While doing that, I tried to keep the essential parts (marked with *) of the algorithm identical, while only modeling the recursion with a stack:

// Pattern: discriminated union
struct Action {
    enum Tag { TRAVERSE, SHOW };
    
    Tag tag;
    union {
        TreeNode *node;
        int value;
    };
    
    Action(TreeNode *node)
        : tag{TRAVERSE}, node{node}
    {}
    
    Action(int value)
        : tag{SHOW}, value{value}
    {}
};

class Solution {
public:
    vector<int> postorderTraversal(TreeNode* root) {
        vector<int> ans;
        
        stack<Action> actions;
        actions.push(Action{root});
        
        while (!actions.empty()) {
            auto action = actions.top();
            actions.pop();

            stack<Action> tmp;

            switch (action.tag) {
            case Action::SHOW:
                ans.push_back(action.value);
                break;
            case Action::TRAVERSE:
                auto node = action.node;
                if (!node) continue;           // *
                tmp.push(Action{node->left});  // *
                tmp.push(Action{node->right}); // *
                tmp.push(Action{node->val});   // **
                break;
            }
            
            while (!tmp.empty())
                actions.push(tmp.top()), tmp.pop();
        }
        
        return ans;
    }
};

Note that I didn’t do the following:

actions.push(Action{node->left});  // *
actions.push(Action{node->right}); // *
ans.push_back(node->val)           // **

The problem with doing that is that it doesn’t accurately model our initial recursive form because the push_back statement, if placed somewhere else, would not be “deferred” in relation to the traversal steps.

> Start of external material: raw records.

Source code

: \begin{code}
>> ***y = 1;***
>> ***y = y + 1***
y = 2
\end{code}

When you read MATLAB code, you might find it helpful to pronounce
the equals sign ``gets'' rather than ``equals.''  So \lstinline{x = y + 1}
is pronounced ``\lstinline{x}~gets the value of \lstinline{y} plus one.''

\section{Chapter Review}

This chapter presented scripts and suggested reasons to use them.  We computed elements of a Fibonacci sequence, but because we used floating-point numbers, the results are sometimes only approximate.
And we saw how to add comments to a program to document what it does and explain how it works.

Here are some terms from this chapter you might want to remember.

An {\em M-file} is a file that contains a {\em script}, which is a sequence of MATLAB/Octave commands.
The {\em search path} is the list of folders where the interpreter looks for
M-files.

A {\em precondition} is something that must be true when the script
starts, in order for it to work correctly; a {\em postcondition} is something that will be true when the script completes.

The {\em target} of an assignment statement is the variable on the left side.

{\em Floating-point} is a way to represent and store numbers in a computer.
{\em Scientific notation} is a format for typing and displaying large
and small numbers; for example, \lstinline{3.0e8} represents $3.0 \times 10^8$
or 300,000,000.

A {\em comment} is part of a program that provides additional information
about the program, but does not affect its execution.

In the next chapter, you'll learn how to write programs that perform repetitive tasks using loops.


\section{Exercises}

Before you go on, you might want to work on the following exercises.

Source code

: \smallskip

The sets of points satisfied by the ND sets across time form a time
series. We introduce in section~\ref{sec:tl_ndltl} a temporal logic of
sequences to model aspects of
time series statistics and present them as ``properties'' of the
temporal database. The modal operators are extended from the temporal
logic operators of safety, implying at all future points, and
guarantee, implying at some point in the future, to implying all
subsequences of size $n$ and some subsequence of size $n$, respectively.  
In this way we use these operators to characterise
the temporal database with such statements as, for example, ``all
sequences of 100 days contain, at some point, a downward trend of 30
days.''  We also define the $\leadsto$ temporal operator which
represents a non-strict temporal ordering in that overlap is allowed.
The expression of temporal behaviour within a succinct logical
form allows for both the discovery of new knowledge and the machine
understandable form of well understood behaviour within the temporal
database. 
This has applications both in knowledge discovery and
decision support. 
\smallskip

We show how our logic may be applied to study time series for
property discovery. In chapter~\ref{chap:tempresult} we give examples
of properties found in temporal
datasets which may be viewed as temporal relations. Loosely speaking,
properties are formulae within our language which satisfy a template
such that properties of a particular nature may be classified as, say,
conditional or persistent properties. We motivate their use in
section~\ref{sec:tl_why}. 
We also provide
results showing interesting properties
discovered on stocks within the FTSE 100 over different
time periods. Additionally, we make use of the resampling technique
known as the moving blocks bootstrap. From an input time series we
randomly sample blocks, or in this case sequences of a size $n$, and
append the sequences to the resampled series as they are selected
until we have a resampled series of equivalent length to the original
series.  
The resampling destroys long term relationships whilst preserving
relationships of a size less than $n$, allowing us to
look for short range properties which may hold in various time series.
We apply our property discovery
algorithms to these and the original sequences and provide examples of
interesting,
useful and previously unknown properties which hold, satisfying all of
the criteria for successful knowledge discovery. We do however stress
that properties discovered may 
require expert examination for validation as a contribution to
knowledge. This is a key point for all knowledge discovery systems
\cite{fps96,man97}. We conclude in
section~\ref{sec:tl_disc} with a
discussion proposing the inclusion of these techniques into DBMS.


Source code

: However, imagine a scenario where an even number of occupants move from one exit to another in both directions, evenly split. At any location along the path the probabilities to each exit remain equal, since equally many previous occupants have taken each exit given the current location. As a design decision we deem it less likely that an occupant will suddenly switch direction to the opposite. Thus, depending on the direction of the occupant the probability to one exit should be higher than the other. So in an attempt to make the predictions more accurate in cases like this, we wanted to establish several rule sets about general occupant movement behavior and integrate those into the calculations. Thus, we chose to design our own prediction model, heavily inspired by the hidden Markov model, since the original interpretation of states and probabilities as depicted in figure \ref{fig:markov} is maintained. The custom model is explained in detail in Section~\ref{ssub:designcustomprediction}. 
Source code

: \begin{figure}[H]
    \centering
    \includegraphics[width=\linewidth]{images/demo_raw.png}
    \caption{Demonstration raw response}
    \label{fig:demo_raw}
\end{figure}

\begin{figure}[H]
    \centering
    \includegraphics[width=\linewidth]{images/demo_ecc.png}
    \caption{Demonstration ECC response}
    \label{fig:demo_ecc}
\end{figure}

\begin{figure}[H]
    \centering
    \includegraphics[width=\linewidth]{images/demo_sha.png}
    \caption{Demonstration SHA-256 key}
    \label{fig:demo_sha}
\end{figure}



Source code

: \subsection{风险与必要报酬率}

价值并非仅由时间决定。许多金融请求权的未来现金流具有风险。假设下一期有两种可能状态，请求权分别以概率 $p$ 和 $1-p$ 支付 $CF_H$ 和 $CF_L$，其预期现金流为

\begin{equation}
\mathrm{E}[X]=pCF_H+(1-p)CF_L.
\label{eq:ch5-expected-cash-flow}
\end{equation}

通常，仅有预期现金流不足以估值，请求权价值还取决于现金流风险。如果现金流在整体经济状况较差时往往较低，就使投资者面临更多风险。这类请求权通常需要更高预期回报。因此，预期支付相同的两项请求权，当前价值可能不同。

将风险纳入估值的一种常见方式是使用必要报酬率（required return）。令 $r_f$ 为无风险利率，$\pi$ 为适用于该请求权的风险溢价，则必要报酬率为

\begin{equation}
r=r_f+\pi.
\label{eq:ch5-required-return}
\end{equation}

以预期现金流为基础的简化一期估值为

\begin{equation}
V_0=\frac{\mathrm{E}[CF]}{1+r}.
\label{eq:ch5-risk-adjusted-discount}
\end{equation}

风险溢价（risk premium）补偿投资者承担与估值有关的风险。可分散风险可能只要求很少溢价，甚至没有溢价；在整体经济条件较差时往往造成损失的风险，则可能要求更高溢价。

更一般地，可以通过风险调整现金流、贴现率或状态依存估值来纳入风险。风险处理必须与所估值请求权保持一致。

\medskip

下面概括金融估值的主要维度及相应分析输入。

What’s also nice about this approach is that, just like in the recursive form, we can trivially do pre-order and in-order traversals:

// pre-order
if (!node) continue;               // *
actions.push(Action{node->val});   // **
actions.push(Action{node->left});  // *
actions.push(Action{node->right}); // *

// in-order
if (!node) continue;               // *
actions.push(Action{node->left});  // *
actions.push(Action{node->val});   // **
actions.push(Action{node->right}); // *

Contrast that with some community solutions (e.g. this most voted one), which completely distort the underlying algorithm.

(Note: from this point on, I’m just playing around.)

Now, if we extract the traversal algorithm into its own function like so:

template <typename F>
void traverse(F&& f, TreeNode *node) {
    if (!node) return;      // *
    f(Action{node->left});  // *
    f(Action{node->right}); // *
    f(Action{node->val});   // **
}

Then, we can reuse it with either a recursive driver:

vector<int> recursively(TreeNode* root) {
    vector<int> ans;
    recursively_driver(ans, Action{root});
    return ans;
}

void recursively_driver(vector<int>& ans, Action action) {
    switch (action.tag) {
    case Action::SHOW:
        ans.push_back(action.value);
        break;
    case Action::TRAVERSE:
        traverse([&ans] (Action a) { recursively_driver(ans, a); }, action.node);
        break;
    }
}

or an iterative driver:

vector<int> iteratively(TreeNode* root) {
    vector<int> ans;
    
    stack<Action> actions;
    actions.push(Action{root});
    
    while (!actions.empty()) {
        auto action = actions.top();
        actions.pop();

        stack<Action> tmp;

        switch (action.tag) {
        case Action::SHOW:
            ans.push_back(action.value);
            break;
        case Action::TRAVERSE:
            traverse([&tmp] (Action a) { tmp.push(a); }, action.node);
            break;
        }

        while (!tmp.empty())
            actions.push(tmp.top()), tmp.pop();
    }
    
    return ans;
}